高級美術商がその会員であり敷居が高いとされている東京美術倶楽部ですが、一般公開されているこの展覧会は誰でも作品を鑑賞することができ、また作家さんを交えてのギャラリートークも開催されているとあって、覗いてみたところ作品もギャラリートークも期待を大きく上回る体験でした。

また国内の茶道名家家元が利用する済美庵にて御茶をいただくという機会にも恵まれ、美術館ではガラスケースの中に入るような高級なお茶碗でお点前をいただき、お庭も鑑賞できてハッピーな気分に。

東京美術倶楽部を出たら東京タワーも見られて、とても充実した1日でした。中山先生、ご準備や下見、有難うございました。来月は「博士たちとの議論」から「キリストの奇跡」まで、ですね。


読書会『マンガでわかる「西洋絵画」の見かた 聖書編』第2期がスタート!

2023年の旧約聖書から引き続き、新約聖書のお話がどのように絵画に描かれているかを紐解くアカデメイア『マンガでわかる「西洋絵画」の見かた 聖書編』の第2期がスタートしました。講師は引き続き中山久美子先生です。ちなみに中山先生は幼少の頃から教会へ通っていた信者さんだけあって、その解説のわかりやすさはピカ一なのです。

今日は、最初に来月見学で行く教会の基礎知識として、教会建築についてのお話をいただきました。今年1月にAEAOサロン倶楽部でニコライ堂(東京復活大聖堂)へ見学に行きましたが、こちらは東方教会の方でした。このアカデメイアで訪れる予定の教会は西方教会で、一般的にどういう作りと構成になっているのか、バシリカ式やラテン十字形とはどういう形なのか、ロマネスクやゴシック建築の教会の例を挙げながら解説いただきます。

そしていよいよ絵画に登場する、新約聖書の世界で描かれるあんな場面やこんな場面、順を追って見ていきます。前期の復習を兼ねて新約聖書と旧約聖書のあらまし、ユダヤ教とキリスト教、ところでイエス・キリストって何者、というきほんのきをおさらいしたところで新約聖書のあらすじに添ってテーマ別に絵画を見ていきます。

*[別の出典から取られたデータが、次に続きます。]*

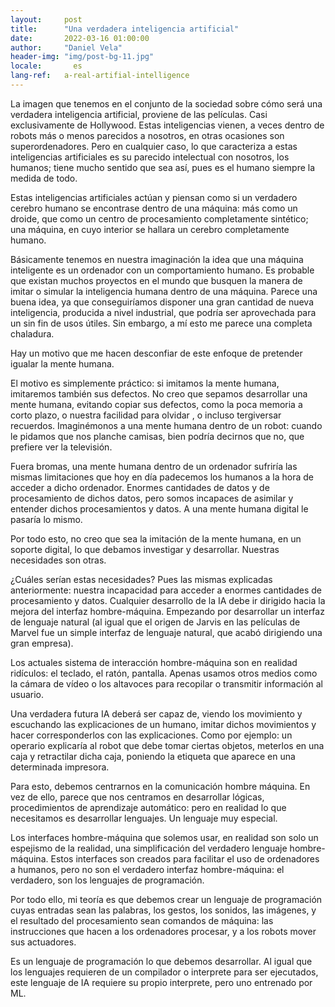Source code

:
 ```yaml
---
layout:     post
title:      "Una verdadera inteligencia artificial"
date:       2022-03-16 01:00:00
author:     "Daniel Vela"
header-img: "img/post-bg-11.jpg"
locale:       es
lang-ref:   a-real-artifial-intelligence
---
```


La imagen que tenemos en el conjunto de la sociedad sobre cómo será una verdadera inteligencia artificial, proviene de las películas. Casi exclusivamente de Hollywood. Estas inteligencias vienen, a veces dentro de robots más o menos parecidos a nosotros, en otras ocasiones son superordenadores. Pero en cualquier caso, lo que caracteriza a estas inteligencias artificiales es su parecido intelectual con nosotros, los humanos; tiene mucho sentido que sea así, pues es el humano siempre la medida de todo.

Estas inteligencias artificiales actúan y piensan como si un verdadero cerebro humano se encontrase dentro de una máquina: más como un droide, que como un centro de procesamiento completamente sintético; una máquina, en cuyo interior se hallara un cerebro completamente humano. 

Básicamente tenemos en nuestra imaginación la idea que una máquina inteligente es un ordenador con un comportamiento humano. Es probable que existan muchos proyectos en el mundo que busquen la manera de imitar o simular la inteligencia humana dentro de una máquina. Parece una buena idea, ya que conseguiríamos disponer una gran cantidad de nueva inteligencia, producida a nivel industrial, que podría ser aprovechada para un sin fin de usos útiles. Sin embargo, a mí esto me parece una completa chaladura.

Hay un motivo que me hacen desconfiar de este enfoque de pretender igualar la mente humana.

El motivo es simplemente práctico: si imitamos la mente humana, imitaremos también sus defectos. No creo que sepamos desarrollar una mente humana, evitando copiar sus defectos, como la poca memoria a corto plazo, o nuestra facilidad para olvidar , o incluso tergiversar recuerdos. Imaginémonos a una mente humana dentro de un robot: cuando le pidamos que nos planche camisas, bien podría decirnos que no, que prefiere ver la televisión. 

Fuera bromas, una mente humana dentro de un ordenador sufriría las mismas limitaciones que hoy en día padecemos los humanos a la hora de acceder a dicho ordenador. Enormes cantidades de datos y de procesamiento de dichos datos, pero somos incapaces de asimilar y entender dichos procesamientos y datos. A una mente humana digital le pasaría lo mismo.

Por todo esto, no creo que sea la imitación de la mente humana, en un soporte digital, lo que debamos investigar y desarrollar. Nuestras necesidades son otras. 

¿Cuáles serían estas necesidades? Pues las mismas explicadas anteriormente: nuestra incapacidad para acceder a enormes cantidades de procesamiento y datos.  Cualquier desarrollo de la IA debe ir dirigido hacia la mejora del interfaz hombre-máquina. Empezando por desarrollar un interfaz de lenguaje natural (al igual que el origen de Jarvis en las películas de Marvel fue un simple interfaz de lenguaje natural, que acabó dirigiendo una gran empresa).

Los actuales sistema de interacción hombre-máquina son en realidad ridículos: el teclado, el ratón, pantalla. Apenas usamos otros medios como la cámara de vídeo o los altavoces para recopilar o transmitir información al usuario.

Una verdadera futura IA deberá ser capaz de, viendo los movimiento y escuchando las explicaciones de un humano, imitar dichos movimientos y hacer corresponderlos con las explicaciones. Como por ejemplo: un operario explicaría al robot que debe tomar ciertas objetos, meterlos en una caja y retractilar dicha caja, poniendo la etiqueta que aparece en una determinada impresora.

Para esto, debemos centrarnos en la comunicación hombre máquina. En vez de ello, parece que nos centramos en desarrollar lógicas, procedimientos de aprendizaje automático: pero en realidad lo que necesitamos es desarrollar lenguajes. Un lenguaje muy especial.

Los interfaces hombre-máquina que solemos usar, en realidad son solo un espejismo de la realidad, una simplificación del verdadero lenguaje hombre-máquina. Estos interfaces son creados para facilitar el uso de ordenadores a humanos, pero no son el verdadero interfaz hombre-máquina: el verdadero, son los lenguajes de programación.

Por todo ello, mi teoría es que debemos crear un lenguaje de programación cuyas entradas sean las palabras, los gestos, los sonidos, las imágenes, y el resultado del procesamiento sean comandos de máquina: las instrucciones que hacen a los ordenadores procesar, y a los robots mover sus actuadores.

Es un lenguaje de programación lo que debemos desarrollar. Al igual que los lenguajes requieren de un compilador o interprete para ser ejecutados, este lenguaje de IA requiere su propio interprete, pero uno entrenado por ML. 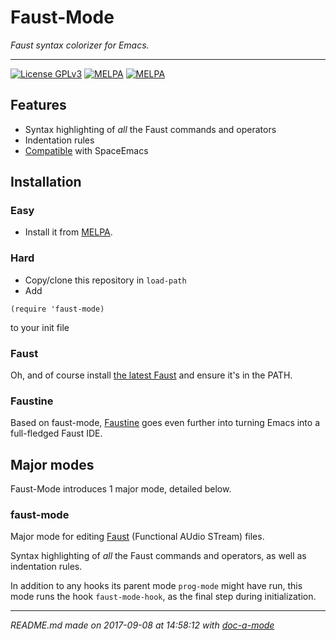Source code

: # Faust-Mode
 *Faust syntax colorizer for Emacs.*
___
[![License GPLv3](https://img.shields.io/badge/license-GPL_v3-green.svg)](http://www.gnu.org/licenses/gpl-3.0.html) [![MELPA](https://melpa.org/packages/faust-mode-badge.svg)](https://melpa.org/#/faust-mode) [![MELPA](https://stable.melpa.org/packages/faust-mode-badge.svg)](https://stable.melpa.org/#/faust-mode) 


## Features

- Syntax highlighting of *all* the Faust commands and operators
- Indentation rules
- [Compatible](https://github.com/syl20bnr/spacemacs/tree/develop/layers/%2Blang/faust) with SpaceEmacs

## Installation

### Easy

- Install it from [MELPA](https://melpa.org).

### Hard

- Copy/clone this repository in `load-path`
- Add
```elisp
(require 'faust-mode)
```
to your init file

### Faust

Oh, and of course install [the latest
Faust](http://faust.grame.fr/download/) and ensure it's in the
PATH.

### Faustine

Based on faust-mode, [Faustine](https://bitbucket.org/yassinphilip/faustine) goes even further into turning Emacs into a full-fledged Faust IDE.

## Major modes

Faust-Mode introduces 1 major mode, detailed below.

### faust-mode
Major mode for editing
[Faust](http://faust.grame.fr) (Functional AUdio STream) files.

Syntax highlighting of *all* the Faust commands and operators, as
well as indentation rules.

In addition to any hooks its parent mode `prog-mode` might have run,
this mode runs the hook `faust-mode-hook`, as the final step
during initialization.


___
*README.md made on 2017-09-08 at 14:58:12 with [doc-a-mode](https://bitbucket.org/yassinphilip/doc-a-mode)*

第1回目の今日は「受胎告知」「エリザベツ訪問」「東方三博士の礼拝」「神殿奉献」「幼児(嬰児)虐殺」「エジプトへの逃避」のそれぞれの主題で、歴代の画家たちがどのように描いているのかを読みほどいてみました。描く画家の時代や国によってそれぞれ解釈の違いがあり、また画風や様式は異なりますが、帰する主題が同じなので共通点が見えてきます。全然違う国と時代の絵画を並べて比較すると、知識がなければ全くの異なる2枚の絵から、一つの同じ物語が浮かび上がってくる…これぞ先生がよく仰っている「絵画は見るものではなく、読むもの」の醍醐味なのですね。

<この2枚の絵画、全く同じ主題が描かれています。>

ところで本当に奇跡は起こったのか、本当に一度死んだ人間が復活したのか…科学的に考えればあり得ないことなのでしょうが、科学がここまで解明されている現代でもこれらの絵画に誰もが感じる神々しさ、そして宗教を狂信するあまり現代でも起こっている戦争をみると、神と人間の在り方についてあらためて考え込んでしまいます。

1枚の絵からこんなに多くのことが発信されている、絵画の力ってすごいですね!

次回は教会建築見学です。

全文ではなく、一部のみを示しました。